El Señor nos dice hoy también: "No tengan miedo. Soy yo. El mismo 'Yo' que pensaban que no estaba a su lado, el mismo 'Yo' a quien malinterpretaron como que los había dejado. El mismo Señor con quien se resintieron, pensando que los había arrojado solos al sufrimiento sin una palabra, está aquí. Así que no tengan miedo". Para los discípulos que estaban luchando solos contra la tormenta, esta voz se convirtió en un consuelo masivo y una esperanza incomparable a cualquier otra cosa.

 

Jesucristo, el compañero de la vida

¿Qué hay de ustedes? Intentan todos los medios humanos para vivir en el mundo y a veces tratan de estabilizar su corazón diciendo: "Dios, todavía trato de vivir una vida de fe decente; el Señor debe tener un propósito". Pero a aquellos de ustedes para quienes el dolor y la pena no desaparecen y que continúan luchando, el Señor les dice hoy: "¿Cuándo los he dejado solos alguna vez? Su barca finalmente aterrizará en esa orilla".

 

Sean testigos de la historia de lo que el Señor ordenó cumpliéndose tal como es. Dense cuenta de que no fue su fuerza finita, sino el Dios que está con ustedes quien los guió personalmente, y ahora desechen su temor. Espero sinceramente que sus vidas sean aquellas que avancen con poder pero con humildad hoy, confesando que Jesucristo es su fuerza en medio de su cansado viaje.

 

Oremos.

 

El Señor no solo miró desde lejos, sino que caminó personalmente hacia la tormenta. Aunque la tormenta no se calmó de inmediato, los corazones de los discípulos se llenaron de un gozo indescriptible. La Biblia testifica: "Entonces ellos quisieron recibirlo en la barca, y enseguida la barca llegó a la orilla adonde se dirigían". Así es.

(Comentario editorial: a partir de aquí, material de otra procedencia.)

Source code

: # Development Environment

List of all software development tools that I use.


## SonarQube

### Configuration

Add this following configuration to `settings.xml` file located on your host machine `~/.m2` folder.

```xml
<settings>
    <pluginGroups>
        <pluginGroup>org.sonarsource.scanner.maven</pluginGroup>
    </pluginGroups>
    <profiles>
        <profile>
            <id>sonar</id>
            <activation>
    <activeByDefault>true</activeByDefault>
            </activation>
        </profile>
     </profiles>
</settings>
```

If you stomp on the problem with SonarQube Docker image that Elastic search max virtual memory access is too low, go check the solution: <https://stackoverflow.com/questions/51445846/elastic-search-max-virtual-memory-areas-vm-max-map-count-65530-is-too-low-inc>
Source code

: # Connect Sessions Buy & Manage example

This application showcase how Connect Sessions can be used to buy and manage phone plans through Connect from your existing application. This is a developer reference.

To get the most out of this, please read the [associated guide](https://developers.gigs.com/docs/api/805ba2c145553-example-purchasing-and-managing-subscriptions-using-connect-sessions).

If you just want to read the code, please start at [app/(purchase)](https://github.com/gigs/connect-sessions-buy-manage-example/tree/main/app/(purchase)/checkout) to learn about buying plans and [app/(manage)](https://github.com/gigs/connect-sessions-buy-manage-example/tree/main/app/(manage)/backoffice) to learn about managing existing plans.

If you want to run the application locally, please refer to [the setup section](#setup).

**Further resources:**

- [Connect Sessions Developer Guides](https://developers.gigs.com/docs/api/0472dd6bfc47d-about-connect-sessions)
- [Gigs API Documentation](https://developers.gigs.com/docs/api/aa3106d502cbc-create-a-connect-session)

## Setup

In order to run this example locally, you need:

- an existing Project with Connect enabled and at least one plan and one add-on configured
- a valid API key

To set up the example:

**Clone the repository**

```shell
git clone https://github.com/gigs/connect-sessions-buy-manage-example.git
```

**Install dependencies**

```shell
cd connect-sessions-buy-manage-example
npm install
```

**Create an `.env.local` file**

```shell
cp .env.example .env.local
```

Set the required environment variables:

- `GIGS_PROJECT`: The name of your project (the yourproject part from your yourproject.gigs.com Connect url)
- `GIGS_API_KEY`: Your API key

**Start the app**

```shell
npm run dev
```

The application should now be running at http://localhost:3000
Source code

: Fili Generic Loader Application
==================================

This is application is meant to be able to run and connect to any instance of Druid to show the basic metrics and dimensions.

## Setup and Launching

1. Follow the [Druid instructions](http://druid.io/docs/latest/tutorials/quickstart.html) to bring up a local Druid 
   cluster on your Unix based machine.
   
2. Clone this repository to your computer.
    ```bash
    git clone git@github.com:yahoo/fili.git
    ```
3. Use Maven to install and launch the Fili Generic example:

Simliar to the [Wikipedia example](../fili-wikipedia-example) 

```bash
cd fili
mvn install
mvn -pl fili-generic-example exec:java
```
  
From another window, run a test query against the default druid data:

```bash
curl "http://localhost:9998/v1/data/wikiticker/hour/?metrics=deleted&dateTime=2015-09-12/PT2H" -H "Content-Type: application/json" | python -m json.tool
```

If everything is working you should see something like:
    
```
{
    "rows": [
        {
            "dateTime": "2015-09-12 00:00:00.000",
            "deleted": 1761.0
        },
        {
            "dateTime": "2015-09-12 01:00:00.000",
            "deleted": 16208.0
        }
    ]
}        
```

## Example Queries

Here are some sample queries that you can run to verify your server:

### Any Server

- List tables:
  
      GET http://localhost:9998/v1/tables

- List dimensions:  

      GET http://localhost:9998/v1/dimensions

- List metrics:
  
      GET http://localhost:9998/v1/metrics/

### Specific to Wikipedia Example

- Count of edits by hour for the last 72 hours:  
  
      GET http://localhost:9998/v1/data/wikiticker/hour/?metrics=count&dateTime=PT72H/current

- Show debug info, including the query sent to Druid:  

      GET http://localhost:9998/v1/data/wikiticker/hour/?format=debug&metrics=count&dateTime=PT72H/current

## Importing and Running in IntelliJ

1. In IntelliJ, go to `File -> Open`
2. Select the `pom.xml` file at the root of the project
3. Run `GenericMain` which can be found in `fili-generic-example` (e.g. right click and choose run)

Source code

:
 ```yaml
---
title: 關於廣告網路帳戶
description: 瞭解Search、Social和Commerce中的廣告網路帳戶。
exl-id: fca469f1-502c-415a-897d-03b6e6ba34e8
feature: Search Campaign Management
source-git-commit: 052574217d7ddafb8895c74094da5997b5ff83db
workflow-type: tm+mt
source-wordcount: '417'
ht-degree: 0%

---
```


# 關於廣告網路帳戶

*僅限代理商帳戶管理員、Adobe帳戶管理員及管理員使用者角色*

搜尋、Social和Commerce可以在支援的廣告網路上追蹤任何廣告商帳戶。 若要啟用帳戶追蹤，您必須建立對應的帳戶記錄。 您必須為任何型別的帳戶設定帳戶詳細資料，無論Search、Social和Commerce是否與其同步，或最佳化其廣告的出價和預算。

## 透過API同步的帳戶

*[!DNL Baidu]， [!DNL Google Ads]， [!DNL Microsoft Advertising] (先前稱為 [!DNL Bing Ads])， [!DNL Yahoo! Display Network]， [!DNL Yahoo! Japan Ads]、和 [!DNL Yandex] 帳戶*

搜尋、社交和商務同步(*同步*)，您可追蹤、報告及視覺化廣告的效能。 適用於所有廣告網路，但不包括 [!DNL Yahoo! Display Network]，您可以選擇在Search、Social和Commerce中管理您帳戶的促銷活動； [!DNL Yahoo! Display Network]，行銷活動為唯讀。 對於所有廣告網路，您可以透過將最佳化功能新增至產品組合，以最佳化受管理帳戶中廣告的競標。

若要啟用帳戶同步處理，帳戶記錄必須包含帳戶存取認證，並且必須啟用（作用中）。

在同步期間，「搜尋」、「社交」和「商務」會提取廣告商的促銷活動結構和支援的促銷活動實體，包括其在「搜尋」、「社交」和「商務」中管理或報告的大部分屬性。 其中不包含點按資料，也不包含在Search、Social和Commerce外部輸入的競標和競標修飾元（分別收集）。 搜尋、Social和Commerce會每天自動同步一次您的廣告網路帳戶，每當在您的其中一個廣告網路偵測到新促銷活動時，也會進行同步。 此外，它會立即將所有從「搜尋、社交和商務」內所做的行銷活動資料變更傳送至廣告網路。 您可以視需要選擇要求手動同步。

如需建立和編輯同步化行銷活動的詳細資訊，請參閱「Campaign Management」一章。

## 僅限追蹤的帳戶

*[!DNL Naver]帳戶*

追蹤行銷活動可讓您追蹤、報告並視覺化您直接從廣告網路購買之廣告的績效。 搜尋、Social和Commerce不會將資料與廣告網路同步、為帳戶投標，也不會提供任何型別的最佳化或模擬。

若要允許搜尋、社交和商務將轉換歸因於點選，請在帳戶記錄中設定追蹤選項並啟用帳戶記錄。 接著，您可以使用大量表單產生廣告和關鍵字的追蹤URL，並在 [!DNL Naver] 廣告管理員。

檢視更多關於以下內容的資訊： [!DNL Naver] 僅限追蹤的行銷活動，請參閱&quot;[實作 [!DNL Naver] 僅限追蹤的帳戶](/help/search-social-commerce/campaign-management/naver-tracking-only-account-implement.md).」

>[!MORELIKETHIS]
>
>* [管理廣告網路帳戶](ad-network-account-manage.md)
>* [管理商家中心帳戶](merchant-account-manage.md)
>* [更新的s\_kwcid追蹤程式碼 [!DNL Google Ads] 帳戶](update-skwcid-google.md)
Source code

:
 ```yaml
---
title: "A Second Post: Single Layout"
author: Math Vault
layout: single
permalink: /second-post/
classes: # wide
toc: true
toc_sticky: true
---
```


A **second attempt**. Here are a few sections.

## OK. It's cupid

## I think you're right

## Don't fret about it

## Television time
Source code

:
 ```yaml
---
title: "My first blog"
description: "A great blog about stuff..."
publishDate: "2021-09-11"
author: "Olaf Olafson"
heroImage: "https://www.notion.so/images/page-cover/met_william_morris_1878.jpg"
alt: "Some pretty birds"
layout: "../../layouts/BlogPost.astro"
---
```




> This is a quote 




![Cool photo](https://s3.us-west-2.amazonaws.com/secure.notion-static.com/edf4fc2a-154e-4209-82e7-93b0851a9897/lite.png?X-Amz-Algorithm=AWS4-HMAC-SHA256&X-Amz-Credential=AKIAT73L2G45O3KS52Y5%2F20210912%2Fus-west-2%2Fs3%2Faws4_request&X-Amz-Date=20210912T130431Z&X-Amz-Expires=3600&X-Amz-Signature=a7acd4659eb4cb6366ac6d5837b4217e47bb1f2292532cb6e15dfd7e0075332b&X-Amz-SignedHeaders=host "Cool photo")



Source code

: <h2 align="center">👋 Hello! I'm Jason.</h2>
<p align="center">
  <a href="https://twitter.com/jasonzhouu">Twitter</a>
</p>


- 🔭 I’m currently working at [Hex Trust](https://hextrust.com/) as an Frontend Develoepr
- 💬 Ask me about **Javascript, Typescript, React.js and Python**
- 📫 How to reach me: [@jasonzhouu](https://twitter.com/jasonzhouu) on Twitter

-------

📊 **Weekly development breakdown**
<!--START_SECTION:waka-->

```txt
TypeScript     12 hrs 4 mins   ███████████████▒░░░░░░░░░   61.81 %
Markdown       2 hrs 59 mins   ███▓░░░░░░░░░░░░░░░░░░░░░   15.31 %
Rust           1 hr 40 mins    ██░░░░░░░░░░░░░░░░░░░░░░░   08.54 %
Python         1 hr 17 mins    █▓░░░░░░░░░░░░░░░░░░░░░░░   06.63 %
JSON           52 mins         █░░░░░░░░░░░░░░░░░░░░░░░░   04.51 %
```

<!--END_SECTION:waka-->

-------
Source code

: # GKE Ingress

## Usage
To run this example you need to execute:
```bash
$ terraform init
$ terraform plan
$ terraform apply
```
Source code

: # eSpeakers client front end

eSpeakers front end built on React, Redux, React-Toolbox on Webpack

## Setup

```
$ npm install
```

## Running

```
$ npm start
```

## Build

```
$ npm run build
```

En el momento en que se dieron cuenta de que el Señor estaba con ellos, en el momento en que supieron que Jesucristo había subido a la barca de sus vidas, descubrieron que ya habían llegado a su destino.

 

Señor, es tan claro y cierto que estás con nosotros. Sin embargo, una y otra vez, nos sumergimos solo en nosotros mismos, dejando de ser humildes y, en cambio, tratando de tomar el volante de nuestras vidas con nuestro propio orgullo. Señor, perdona nuestra necedad y concédenos la verdadera humildad para confiar solo en Ti y el verdadero valor para vencer al mundo.

 

Dios, permítenos también escuchar hoy en medio de nuestras cansadas vidas. A nuestras almas, desgastadas y desanimadas por el mundo, habla la delicada voz del Señor: "Soy yo; no tengan miedo". Mirando al Señor que es más grande que la tormenta, permítenos confesar que la barca de nuestras vidas ya está en Tus manos.

 

Oramos en el nombre de Jesucristo. Amén.